___ DATA SUPPLIED

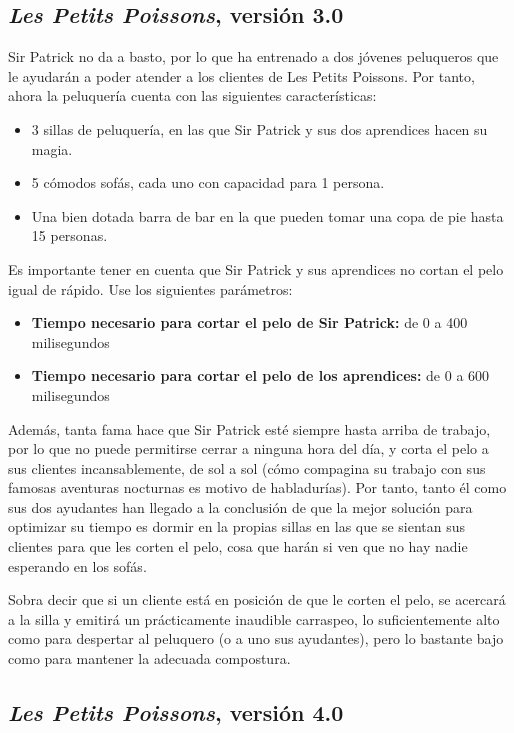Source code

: \documentclass[a4paper]{article}
\begin{document}
\subsection{\textit{Les Petits Poissons}, versión 3.0}

Sir Patrick no da a basto, por lo que ha entrenado a dos jóvenes peluqueros que le ayudarán a poder atender a los clientes de Les Petits Poissons. Por tanto, ahora la peluquería cuenta con las siguientes características:

\begin{itemize}
    \item 3 sillas de peluquería, en las que Sir Patrick y sus dos aprendices hacen su magia.
    \item 5 cómodos sofás, cada uno con capacidad para 1 persona.
    \item Una bien dotada barra de bar en la que pueden tomar una copa de pie hasta 15 personas.
\end{itemize}

Es importante tener en cuenta que Sir Patrick y sus aprendices no cortan el pelo igual de rápido. Use los siguientes parámetros:

\begin{itemize}
    \item \textbf{Tiempo necesario para cortar el pelo de Sir Patrick:} de 0 a 400 milisegundos
    \item \textbf{Tiempo necesario para cortar el pelo de los aprendices:} de 0 a 600 milisegundos
\end{itemize}

Además, tanta fama hace que Sir Patrick esté siempre hasta arriba de trabajo, por lo que no puede permitirse cerrar a ninguna hora del día, y corta el pelo a sus clientes incansablemente, de sol a sol (cómo compagina su trabajo con sus famosas aventuras nocturnas es motivo de habladurías). Por tanto, tanto él como sus dos ayudantes han llegado a la conclusión de que la mejor solución para optimizar su tiempo es dormir en la propias sillas en las que se sientan sus clientes para que les corten el pelo, cosa que harán si ven que no hay nadie esperando en los sofás.

Sobra decir que si un cliente está en posición de que le corten el pelo, se acercará a la silla y emitirá un prácticamente inaudible carraspeo, lo suficientemente alto como para despertar al peluquero (o a uno sus ayudantes), pero lo bastante bajo como para mantener la adecuada compostura.

\subsection{\textit{Les Petits Poissons}, versión 4.0}
\end{document}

______

_TASK OBJECTIVE_. Only the lines containing the string "siguientes" are needed; pull them out of the records.

_YOUR SOLUTION_.
Sir Patrick no da a basto, por lo que ha entrenado a dos jóvenes peluqueros que le ayudarán a poder atender a los clientes de Les Petits Poissons. Por tanto, ahora la peluquería cuenta con las siguientes características:
Es importante tener en cuenta que Sir Patrick y sus aprendices no cortan el pelo igual de rápido. Use los siguientes parámetros:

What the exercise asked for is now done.